What to work on: Scan the lines below for the string "following". Reply with how many match, and no other words.

┌──

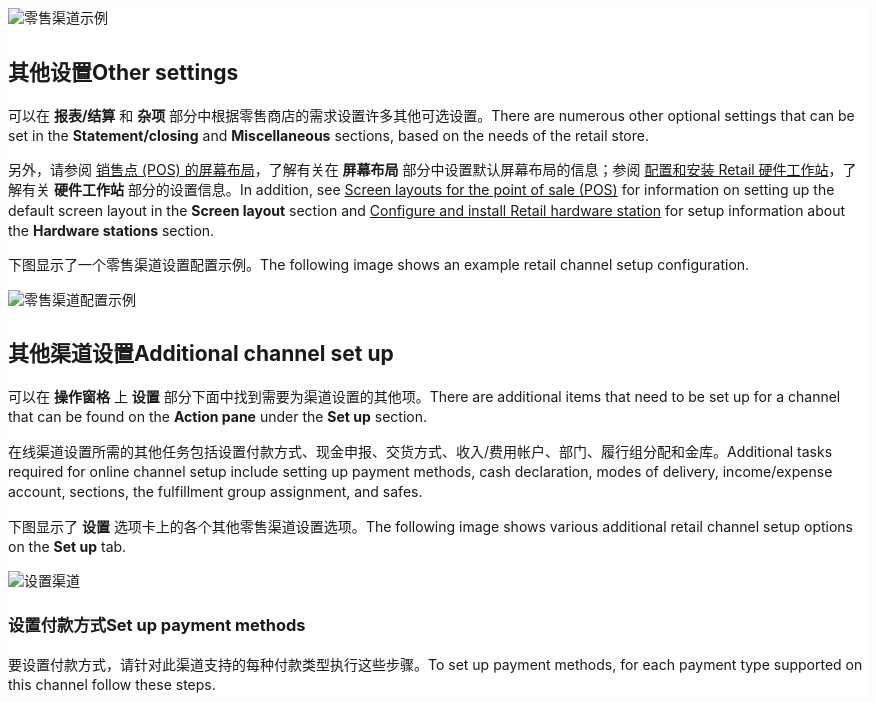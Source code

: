 ![零售渠道示例](media/channel-setup-retail-2.png)

## <a name="other-settings"></a><span data-ttu-id="6f703-130">其他设置</span><span class="sxs-lookup"><span data-stu-id="6f703-130">Other settings</span></span>

<span data-ttu-id="6f703-131">可以在 **报表/结算** 和 **杂项** 部分中根据零售商店的需求设置许多其他可选设置。</span><span class="sxs-lookup"><span data-stu-id="6f703-131">There are numerous other optional settings that can be set in the **Statement/closing** and **Miscellaneous** sections, based on the needs of the retail store.</span></span>

<span data-ttu-id="6f703-132">另外，请参阅 [销售点 (POS) 的屏幕布局](pos-screen-layouts.md)，了解有关在 **屏幕布局** 部分中设置默认屏幕布局的信息；参阅 [配置和安装 Retail 硬件工作站](retail-hardware-station-configuration-installation.md)，了解有关 **硬件工作站** 部分的设置信息。</span><span class="sxs-lookup"><span data-stu-id="6f703-132">In addition, see [Screen layouts for the point of sale (POS)](pos-screen-layouts.md) for information on setting up the default screen layout in the **Screen layout** section and [Configure and install Retail hardware station](retail-hardware-station-configuration-installation.md) for setup information about the **Hardware stations** section.</span></span>

<span data-ttu-id="6f703-133">下图显示了一个零售渠道设置配置示例。</span><span class="sxs-lookup"><span data-stu-id="6f703-133">The following image shows an example retail channel setup configuration.</span></span>

![零售渠道配置示例](media/channel-setup-retail-3.png)

## <a name="additional-channel-set-up"></a><span data-ttu-id="6f703-135">其他渠道设置</span><span class="sxs-lookup"><span data-stu-id="6f703-135">Additional channel set up</span></span>

<span data-ttu-id="6f703-136">可以在 **操作窗格** 上 **设置** 部分下面中找到需要为渠道设置的其他项。</span><span class="sxs-lookup"><span data-stu-id="6f703-136">There are additional items that need to be set up for a channel that can be found on the **Action pane** under the **Set up** section.</span></span>

<span data-ttu-id="6f703-137">在线渠道设置所需的其他任务包括设置付款方式、现金申报、交货方式、收入/费用帐户、部门、履行组分配和金库。</span><span class="sxs-lookup"><span data-stu-id="6f703-137">Additional tasks required for online channel setup include setting up payment methods, cash declaration, modes of delivery, income/expense account, sections, the fulfillment group assignment, and safes.</span></span>

<span data-ttu-id="6f703-138">下图显示了 **设置** 选项卡上的各个其他零售渠道设置选项。</span><span class="sxs-lookup"><span data-stu-id="6f703-138">The following image shows various additional retail channel setup options on the **Set up** tab.</span></span>

![设置渠道](media/channel-setup-retail-4.png)

### <a name="set-up-payment-methods"></a><span data-ttu-id="6f703-140">设置付款方式</span><span class="sxs-lookup"><span data-stu-id="6f703-140">Set up payment methods</span></span>

<span data-ttu-id="6f703-141">要设置付款方式，请针对此渠道支持的每种付款类型执行这些步骤。</span><span class="sxs-lookup"><span data-stu-id="6f703-141">To set up payment methods, for each payment type supported on this channel follow these steps.</span></span>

└──

Exercise response: 2